*Work to complete*
Please restate all of the records word for word, setting the pictures aside.

*Data for processing*
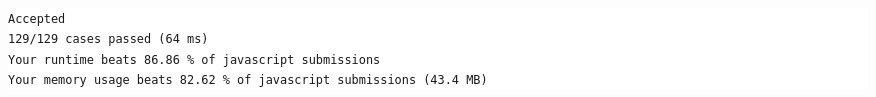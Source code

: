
 ```
Accepted
129/129 cases passed (64 ms)
Your runtime beats 86.86 % of javascript submissions
Your memory usage beats 82.62 % of javascript submissions (43.4 MB)
```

*Answer section*
Source code

:
 ```
Accepted
129/129 cases passed (64 ms)
Your runtime beats 86.86 % of javascript submissions
Your memory usage beats 82.62 % of javascript submissions (43.4 MB)
```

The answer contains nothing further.